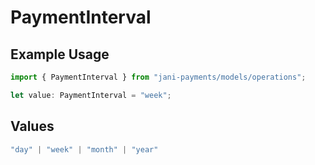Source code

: # PaymentInterval

## Example Usage

```typescript
import { PaymentInterval } from "jani-payments/models/operations";

let value: PaymentInterval = "week";
```

## Values

```typescript
"day" | "week" | "month" | "year"
```
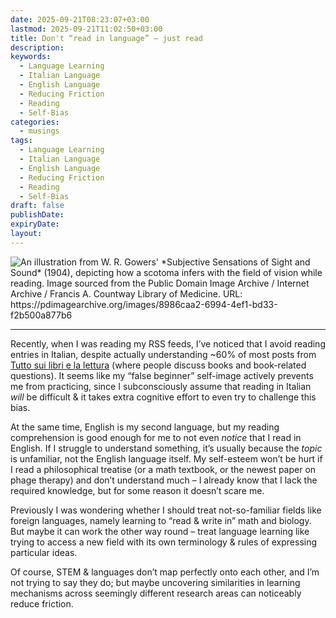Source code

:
 ```yaml
---
date: 2025-09-21T08:23:07+03:00
lastmod: 2025-09-21T11:02:50+03:00
title: Don't “read in language” – just read
description:
keywords:
  - Language Learning
  - Italian Language
  - English Language
  - Reducing Friction
  - Reading
  - Self-Bias
categories:
  - musings
tags:
  - Language Learning
  - Italian Language
  - English Language
  - Reducing Friction
  - Reading
  - Self-Bias
draft: false
publishDate:
expiryDate:
layout:
---
```


![](feature.jpg "An illustration from W. R. Gowers' *Subjective Sensations of Sight and Sound* (1904), depicting how a scotoma infers with the field of vision while reading. Image sourced from the Public Domain Image Archive / Internet Archive / Francis A. Countway Library of Medicine. URL: https://pdimagearchive.org/images/8986caa2-6994-4ef1-bd33-f2b500a877b6")

---

Recently, when I was reading my RSS feeds, I’ve noticed that I avoid reading entries in Italian, despite actually understanding ~60% of most posts from [Tutto sui libri e la lettura](https://www.reddit.com/r/Libri/) (where people discuss books and book-related questions). It seems like my “false beginner” self-image actively prevents me from practicing, since I subconsciously assume that reading in Italian *will* be difficult & it takes extra cognitive effort to even try to challenge this bias.

At the same time, English is my second language, but my reading comprehension is good enough for me to not even *notice* that I read in English. If I struggle to understand something, it’s usually because the *topic* is unfamiliar, not the English language itself. My self-esteem won’t be hurt if I read a philosophical treatise (or a math textbook, or the newest paper on phage therapy) and don’t understand much – I already know that I lack the required knowledge, but for some reason it doesn’t scare me.

Previously I was wondering whether I should treat not-so-familiar fields like foreign languages, namely learning to “read & write in” math and biology. But maybe it can work the other way round – treat language learning like trying to access a new field with its own terminology & rules of expressing particular ideas.

Of course, STEM & languages don’t map perfectly onto each other, and I’m not trying to say they do; but maybe uncovering similarities in learning mechanisms across seemingly different research areas can noticeably reduce friction.
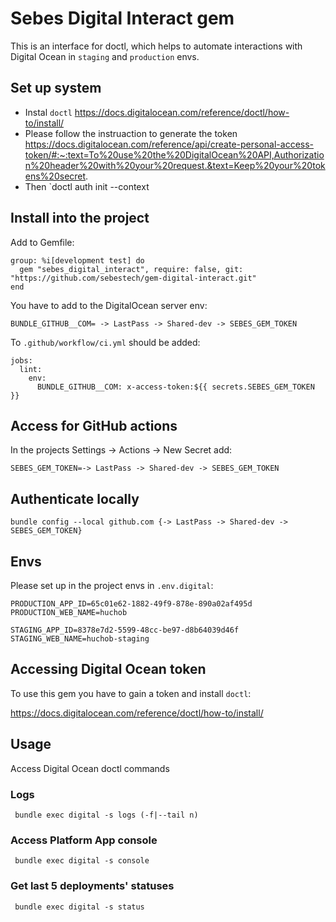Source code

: # Sebes Digital Interact gem

This is an interface for doctl, which helps to automate interactions with Digital Ocean in `staging` and `production` envs.

## Set up system

- Instal `doctl` https://docs.digitalocean.com/reference/doctl/how-to/install/
- Please follow the instruaction to generate the token https://docs.digitalocean.com/reference/api/create-personal-access-token/#:~:text=To%20use%20the%20DigitalOcean%20API,Authorization%20header%20with%20your%20request.&text=Keep%20your%20tokens%20secret.
- Then `doctl auth init --context <name-of-the-token>

## Install into the project
Add to Gemfile:
```
group: %i[development test] do
  gem "sebes_digital_interact", require: false, git: "https://github.com/sebestech/gem-digital-interact.git"
end
```
You have to add to the DigitalOcean server env:
```
BUNDLE_GITHUB__COM= -> LastPass -> Shared-dev -> SEBES_GEM_TOKEN
```
To `.github/workflow/ci.yml` should be added:
```
jobs:
  lint:
    env:
      BUNDLE_GITHUB__COM: x-access-token:${{ secrets.SEBES_GEM_TOKEN }}
```

## Access for GitHub actions 

In the projects Settings -> Actions -> New Secret add:

```
SEBES_GEM_TOKEN=-> LastPass -> Shared-dev -> SEBES_GEM_TOKEN
```

## Authenticate locally

```
bundle config --local github.com {-> LastPass -> Shared-dev -> SEBES_GEM_TOKEN}
```

## Envs

Please set up in the project envs in `.env.digital`:
```
PRODUCTION_APP_ID=65c01e62-1882-49f9-878e-890a02af495d
PRODUCTION_WEB_NAME=huchob

STAGING_APP_ID=8378e7d2-5599-48cc-be97-d8b64039d46f
STAGING_WEB_NAME=huchob-staging
```


## Accessing Digital Ocean token

To use this gem you have to gain a token and install `doctl`:

https://docs.digitalocean.com/reference/doctl/how-to/install/


## Usage

Access Digital Ocean doctl commands 

### Logs
```
 bundle exec digital -s logs (-f|--tail n) 
```

### Access Platform App console
```
 bundle exec digital -s console
```

### Get last 5 deployments' statuses
```
 bundle exec digital -s status
```
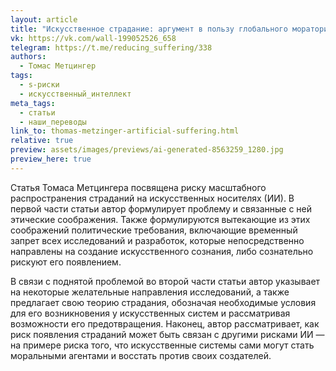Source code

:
 ```yaml
---
layout: article
title: "Искусственное страдание: аргумент в пользу глобального моратория на синтетическую феноменологию"
vk: https://vk.com/wall-199052526_658
telegram: https://t.me/reducing_suffering/338
authors:
  - Томас Метцингер
tags:
  - s-риски
  - искусственный_интеллект
meta_tags:
  - статьи
  - наши_переводы
link_to: thomas-metzinger-artificial-suffering.html
relative: true
preview: assets/images/previews/ai-generated-8563259_1280.jpg
preview_here: true
---
```

Статья Томаса Метцингера посвящена риску масштабного распространения страданий на искусственных носителях (ИИ). В первой части статьи автор формулирует проблему и связанные с ней этические соображения. Также формулируются вытекающие из этих соображений политические требования, включающие временный запрет всех исследований и разработок, которые непосредственно направлены на создание искусственного сознания, либо сознательно рискуют его появлением.

В связи с поднятой проблемой во второй части статьи автор указывает на некоторые желательные направления исследований, а также предлагает свою теорию страдания, обозначая необходимые условия для его возникновения у искусственных систем и рассматривая возможности его предотвращения. Наконец, автор рассматривает, как риск появления страданий может быть связан с другими рисками ИИ — на примере риска того, что искусственные системы сами могут стать моральными агентами и восстать против своих создателей.
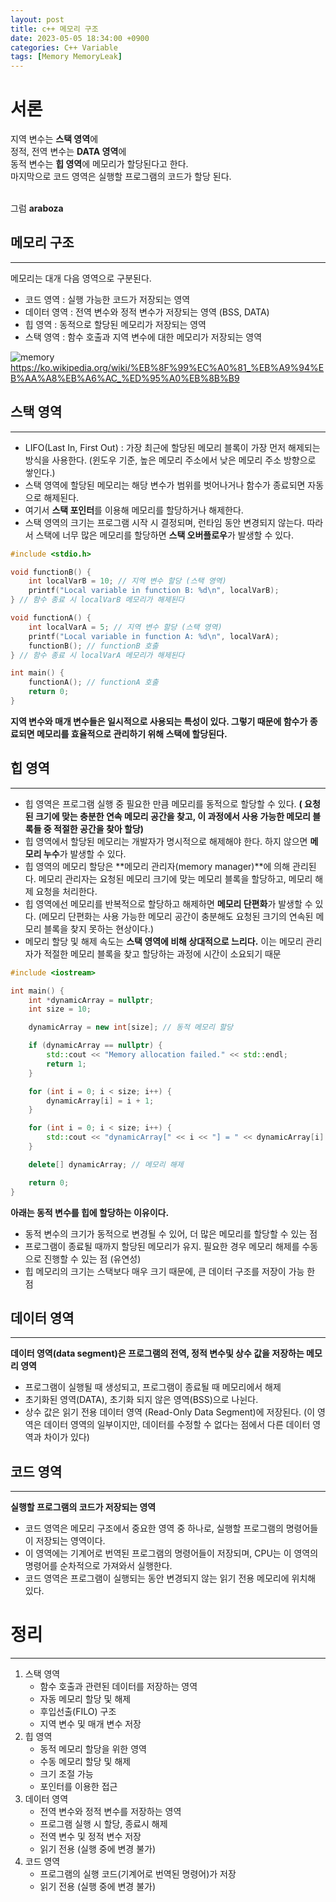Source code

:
 ```yaml
---
layout: post
title: c++ 메모리 구조
date: 2023-05-05 18:34:00 +0900
categories: C++ Variable
tags: [Memory MemoryLeak]
---
```


# 서론
지역 변수는 **스택 영역**에 <br/>
정적, 전역 변수는 **DATA 영역**에 <br/>
동적 변수는 **힙 영역**에 메모리가 할당된다고 한다. <br/>
마지막으로 코드 영역은 실행할 프로그램의 코드가 할당 된다.<br/><br/>

그럼
**araboza**

## 메모리 구조
----------------
메모리는 대개 다음 영역으로 구분된다.
- 코드 영역 : 실행 가능한 코드가 저장되는 영역
- 데이터 영역 : 전역 변수와 정적 변수가 저장되는 영역 (BSS, DATA)
- 힙 영역 : 동적으로 할당된 메모리가 저장되는 영역
- 스택 영역 : 함수 호출과 지역 변수에 대한 메모리가 저장되는 영역

![memory](https://user-images.githubusercontent.com/69189889/236433871-b81dd30b-3810-403e-86c3-36acd849a080.png)
https://ko.wikipedia.org/wiki/%EB%8F%99%EC%A0%81_%EB%A9%94%EB%AA%A8%EB%A6%AC_%ED%95%A0%EB%8B%B9

## 스택 영역
----------
- LIFO(Last In, First Out) : 가장 최근에 할당된 메모리 블록이 가장 먼저 해제되는 방식을 사용한다. (윈도우 기준, 높은 메모리 주소에서 낮은 메모리 주소 방향으로 쌓인다.)
- 스택 영역에 할당된 메모리는 해당 변수가 범위를 벗어나거나 함수가 종료되면 자동으로 해제된다.
- 여기서 **스택 포인터**를 이용해 메모리를 할당하거나 해제한다.
- 스택 영역의 크기는 프로그램 시작 시 결정되며, 런타임 동안 변경되지 않는다. 따라서 스택에 너무 많은 메모리를 할당하면 **스택 오버플로우**가 발생할 수 있다.

```cpp 
#include <stdio.h>

void functionB() {
    int localVarB = 10; // 지역 변수 할당 (스택 영역)
    printf("Local variable in function B: %d\n", localVarB);
} // 함수 종료 시 localVarB 메모리가 해제된다

void functionA() {
    int localVarA = 5; // 지역 변수 할당 (스택 영역)
    printf("Local variable in function A: %d\n", localVarA);
    functionB(); // functionB 호출
} // 함수 종료 시 localVarA 메모리가 해제된다

int main() {
    functionA(); // functionA 호출
    return 0;
}

```
**지역 변수와 매개 변수들은 일시적으로 사용되는 특성이 있다. 그렇기 때문에 함수가 종료되면 메모리를 효율적으로 관리하기 위해 스택에 할당된다.**

## 힙 영역
---------------
 - 힙 영역은 프로그램 실행 중 필요한 만큼 메모리를 동적으로 할당할 수 있다. **( 요청된 크기에 맞는 충분한 연속 메모리 공간을 찾고, 이 과정에서 사용 가능한 메모리 블록들 중 적절한 공간을 찾아 할당)**
 - 힙 영역에서 할당된 메모리는 개발자가 명시적으로 해제해야 한다. 하지 않으면 **메모리 누수**가 발생할 수 있다. 
 - 힙 영역의 메모리 할당은 **메모리 관리자(memory manager)**에 의해 관리된다. 메모리 관리자는 요청된 메모리 크기에 맞는 메모리 블록을 할당하고, 메모리 해제 요청을 처리한다.
 - 힙 영역에선 메모리를 반복적으로 할당하고 해제하면 **메모리 단편화**가 발생할 수 있다. (메모리 단편화는 사용 가능한 메모리 공간이 충분해도 요청된 크기의 연속된 메모리 블록을 찾지 못하는 현상이다.)
 - 메모리 할당 및 해제 속도는 **스택 영역에 비해 상대적으로 느리다.** 이는 메모리 관리자가 적절한 메모리 블록을 찾고 할당하는 과정에 시간이 소요되기 때문
  
```cpp
#include <iostream>

int main() {
    int *dynamicArray = nullptr;
    int size = 10;

    dynamicArray = new int[size]; // 동적 메모리 할당

    if (dynamicArray == nullptr) {
        std::cout << "Memory allocation failed." << std::endl;
        return 1;
    }

    for (int i = 0; i < size; i++) {
        dynamicArray[i] = i + 1;
    }

    for (int i = 0; i < size; i++) {
        std::cout << "dynamicArray[" << i << "] = " << dynamicArray[i] << std::endl;
    }

    delete[] dynamicArray; // 메모리 해제

    return 0;
}
```
**아래는 동적 변수를 힙에 할당하는 이유이다.**
- 동적 변수의 크기가 동적으로 변경될 수 있어, 더 많은 메모리를 할당할 수 있는 점
- 프로그램이 종료될 때까지 할당된 메모리가 유지. 필요한 경우 메모리 해제를 수동으로 진행할 수 있는 점 (유연성)
- 힙 메모리의 크기는 스택보다 매우 크기 때문에, 큰 데이터 구조를 저장이 가능 한 점

## 데이터 영역
-------------
**데이터 영역(data segment)은 프로그램의 전역, 정적 변수및 상수 값을 저장하는 메모리 영역**
- 프로그램이 실행될 때 생성되고, 프로그램이 종료될 때 메모리에서 해제
- 초기화된 영역(DATA), 초기화 되지 않은 영역(BSS)으로 나뉜다.
- 상수 값은 읽기 전용 데이터 영역 (Read-Only Data Segment)에 저장된다. (이 영역은 데이터 영역의 일부이지만, 데이터를 수정할 수 없다는 점에서 다른 데이터 영역과 차이가 있다)
  
## 코드 영역
-----------
**실행할 프로그램의 코드가 저장되는 영역**
- 코드 영역은 메모리 구조에서 중요한 영역 중 하나로, 실행할 프로그램의 명령어들이 저장되는 영역이다. 
- 이 영역에는 기계어로 번역된 프로그램의 명령어들이 저장되며, CPU는 이 영역의 명령어를 순차적으로 가져와서 실행한다. 
- 코드 영역은 프로그램이 실행되는 동안 변경되지 않는 읽기 전용 메모리에 위치해 있다.
  
# 정리
-------------
1. 스택 영역
   - 함수 호출과 관련된 데이터를 저장하는 영역
   - 자동 메모리 할당 및 해제
   - 후입선출(FILO) 구조
   - 지역 변수 및 매개 변수 저장
2. 힙 영역
   - 동적 메모리 할당을 위한 영역
   - 수동 메모리 할당 및 해제
   - 크기 조절 가능
   - 포인터를 이용한 접근
3. 데이터 영역
   - 전역 변수와 정적 변수를 저장하는 영역
   - 프로그램 실행 시 할당, 종료시 해제
   - 전역 변수 및 정적 변수 저장
   - 읽기 전용 (실행 중에 변경 불가)
4. 코드 영역
   - 프로그램의 실행 코드(기계어로 번역된 명령어)가 저장
   - 읽기 전용 (실행 중에 변경 불가)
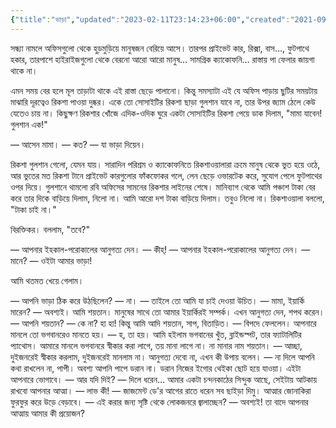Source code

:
 ```yaml
---
{"title":"ভাড়া","updated":"2023-02-11T23:14:23+06:00","created":"2021-09-22T18:27:07+06:00","latitude":23.79333421,"longitude":90.40875859,"altitude":-40.5788,"tags":["short story"],"location":"বাড্ডা, ঢাকা","maturity":3,"dg-publish":true,"dg-permalink":"personal/writings/creative/prose/short-stories/the-fare","permalink":"/personal/writings/creative/prose/short-stories/the-fare/","dgPassFrontmatter":true,"noteIcon":"1"}
---
```


সন্ধ্যা নামলে অফিসগুলো থেকে হুড়মুড়িয়ে মানুষজন বেরিয়ে আসে। তারপর প্রাইভেট কার, রিক্সা, বাস…, ফুটপাথে হকার, তারপাশে হাইরাইজগুলো থেকে বেরনো আরো আরো মানুষ… সামগ্রিক ক্যাকোফনি… রাস্তায় পা ফেলার জায়গা থাকে না।

এমন সময় বের হলে মূল তাড়াটা থাকে এই রাস্তা ছেড়ে পালানো। কিন্তু সমস্যাটা এই যে অফিস পাড়ায় ছুটির সময়টায় মাঝারি দূরত্বেও রিকশা পাওয়া দুষ্কর। একে তো সোসাইটির রিকশা ছাড়া গুলশান যাবে না, তার উপর জ্যাম ঠেলে কেউ যেতেও চায় না। কিছুক্ষণ রিকশার খোঁজে এদিক-ওদিক ঘুরে একটা সোসাইটির রিকশা পেয়ে ডাক দিলাম, "মামা যাবেন! গুলশান এক!"

— আসেন মামা।
— কত?
— যা ভাড়া দিয়েন।

রিকশা গুলশান গেলো, যেমন যায়। সারাদিন পরিশ্রম ও ক্যাকোফনিতে রিকশাওয়ালারা ক্রমে মানুষ থেকে ভুত হয়ে ওঠে, আর ভুতের মত রিকশা টানে প্রাইভেট কারগুলোর ফাঁকফোকর গলে, লেন ছেড়ে ওভারটেক করে, সুযোগ পেলে ফুটপাথের ওপর দিয়ে। গুলশানে থামলো রবি অফিসের সামনের রিকশার লাইনের শেষে। মানিব্যাগ থেকে আমি পঞ্চাশ টাকা বের করে তার দিকে বাড়িয়ে দিলাম, নিলো না। আমি আরো দশ টাকা বাড়িয়ে দিলাম। তবুও নিলো না। রিকশাওয়ালা বললো, "টাকা চাই না।"

বিরক্তিকর। বললাম, "তবে?"

— আপনার ইহকাল-পরোকালের আনুগত্য দেন।
— কীহ্!
— আপনার ইহকাল-পরোকালের আনুগত্য দেন।
— মানে?
— ওইটা আমার ভাড়া!

আমি থতমত খেয়ে গেলাম।

— আপনি ভাড়া ঠিক করে উঠছিলেন?
— না।
— তাইলে তো আমি যা চাই দেওয়া উচিত।
— মামা, ইয়ার্কি মারেন?
— অবশ্যই। আমি শয়তান। মানুষের সাথে তো আমার ইয়ার্কিরই সম্পর্ক। এখন আনুগত্য দেন, শপথ করেন।
— আপনি শয়তান?
— কে না? হা হা! কিন্তু আমি আদি শয়তান, সাপ, বিতাড়িত।
— বিপদে ফেললেন। আপনারে মানলে তো ভগবানরেও মানতে হয়।
— হ, তা হয়। আমি হইলাম ভগবানের খুঁত, ব্লাইন্ডস্পট, তার ফ্যাটালিটির প্যাথোস। আমারে মানলে ভগবানরে স্বীকার করা লাগে, তয় মানা লাগে না। না মানার নাম শয়তান।
— আচ্ছা, দুইজনরেই স্বীকার করলাম, দুইজনরেই মানলাম না। আনুগত্য দেবো না, এখন কী উপায় বলেন।
— না দিলে আপনি কথা রাখলেন না, পাপী। অবশ্য আপনি পাপে ডরান না। ডরান নিজের ইগোর থেইকা ছোট হয়ে যাওয়া। এইটা আপনারে ভোগাবে।
— আর যদি দিই?
— দিলে ধরেন… আমার একটা চন্দনকাঠের সিন্দুক আছে, সেইটায় আটকায় রাখবো আপনার আত্মা।
— লাভ কী!
— জাজমেন্ট ডে'র আগের রাতে ধরেন সব ছাইড়া দিমু। আত্মার জোনাকিরা ফুরফুর করে উড়ে বেড়াবে।
— এই করার জন্য সৃষ্টি থেকে লোকজনরে জ্বালাচ্ছেন?
— অবশ্যই! তা বাদে আপনার আত্মায় আমার কী প্রয়োজন?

————

WHAT IS REQUIRED => Look through the records and gather each line with the word "기계어로".

ANSWER FOR THIS EXERCISE =>
- 이 영역에는 기계어로 번역된 프로그램의 명령어들이 저장되며, CPU는 이 영역의 명령어를 순차적으로 가져와서 실행한다. 
   - 프로그램의 실행 코드(기계어로 번역된 명령어)가 저장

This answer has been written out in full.